Here’s the thing – I have a theory. My theory is that most people who don’t like it, don’t like it because of the way it was taught to them – A bunch of $100 words by a very intelligent teacher. Now, I’m not trying to bash on teachers because they (we) are important. However, sometimes, it is necessary to break down concepts into little bite-sized chunks.

That is what Interactive Biology is all about – Breaking down the concepts in biology so that if a Freshman in High School wants to understand Graduate-level Neurobiology, with enough discipline, she could do so.

Technology is AWESOME, and I enjoy using it to enhance my classes. The internet continues to amaze me. It’s such a useful tool that can help anyone who wants to learn about any subject. Well, if biology is the subject you want to learn about, this is the site for you.

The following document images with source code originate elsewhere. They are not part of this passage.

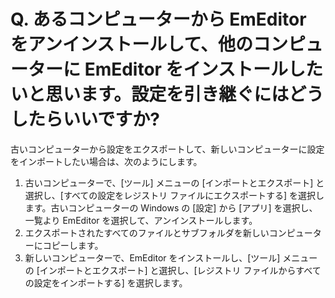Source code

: # Q. あるコンピューターから EmEditor をアンインストールして、他のコンピューターに EmEditor をインストールしたいと思います。設定を引き継ぐにはどうしたらいいですか?

古いコンピューターから設定をエクスポートして、新しいコンピューターに設定をインポートしたい場合は、次のようにします。

1. 古いコンピューターで、\[ツール\] メニューの \[インポートとエクスポート\] と選択し、\[すべての設定をレジストリ ファイルにエクスポートする\] を選択します。古いコンピューターの Windows の \[設定\] から \[アプリ\] を選択し、一覧より EmEditor を選択して、アンインストールします。
2. エクスポートされたすべてのファイルとサブフォルダを新しいコンピューターにコピーします。
3. 新しいコンピューターで、EmEditor をインストールし、\[ツール\] メニューの \[インポートとエクスポート\] と選択し、\[レジストリ ファイルからすべての設定をインポートする\] を選択します。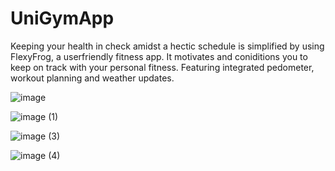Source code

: # UniGymApp
Keeping your health in check amidst a hectic schedule is simplified by using FlexyFrog, a userfriendly fitness app. It motivates and coniditions you to keep on track with your personal fitness. Featuring integrated pedometer, workout planning and weather updates.

![image](https://github.com/Eden-Spicer/UniGymApp/assets/66095804/3f403967-f571-4a98-92ff-845b2b4d8691)

![image (1)](https://github.com/Eden-Spicer/UniGymApp/assets/66095804/7eebdc4b-b19f-460a-98f6-d63572c57f06)

![image (3)](https://github.com/Eden-Spicer/UniGymApp/assets/66095804/80e80ac9-5132-4e7f-a925-eb5b75e6820a)


![image (4)](https://github.com/Eden-Spicer/UniGymApp/assets/66095804/01614d31-b199-443b-9a48-a429a4a9679b)
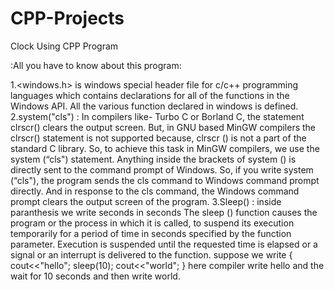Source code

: # CPP-Projects
Clock Using CPP Program

:All you have to know about this program:

1.<windows.h> is windows special header file for c/c++  programming languages which contains declarations for all of the functions in the Windows API.
All the various function declared in windows is defined.
2.system("cls") : In compilers like- Turbo C or Borland C, the statement clrscr() clears the output screen. But, in GNU based MinGW compilers the clrscr() statement is not supported because, clrscr () is not a part of the standard C library. So, to achieve this task in MinGW compilers, we use the system (“cls") statement. Anything inside the brackets of system () is directly sent to the command prompt of Windows. So, if you write system (“cls"), the program sends the cls command to Windows command prompt directly. And in response to the cls command, the Windows command prompt clears the output screen of the program.
3.Sleep() : inside paranthesis we write seconds in seconds
 The sleep () function causes the program or the process in which it is called, to suspend its execution temporarily for a period of time in seconds specified by the function parameter. Execution is suspended until the requested time is elapsed or a signal or an interrupt is delivered to the function.
suppose we write
{ 
cout<<"hello";
sleep(10);
cout<<"world";
}
here compiler write hello and the wait for 10 seconds and then write world.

These are some of the COOL things you will find here:

  • A bunch of cool short Videos breaking down concepts of biology, one step at a time. For right now, I’m covering topics in physiology and neuroscience, and it will take time to get it all out there, but it’s all coming, so hold on to your seats.
  • My lecture Videos. These are from the High School Biology 1 Class I used to teach.
  • Quizzes. We all know that testing is part of the learning process. Well – My goal is to take the sting out of testing by allowing you to quiz yourself over and over BEFORE actually taking a test. Hey, if I can get an A in a bio class, so can you :)
  • All kinds of other junk (and I mean that in a very good way). Really, As I create more and more resources, I will be sharing them here with you.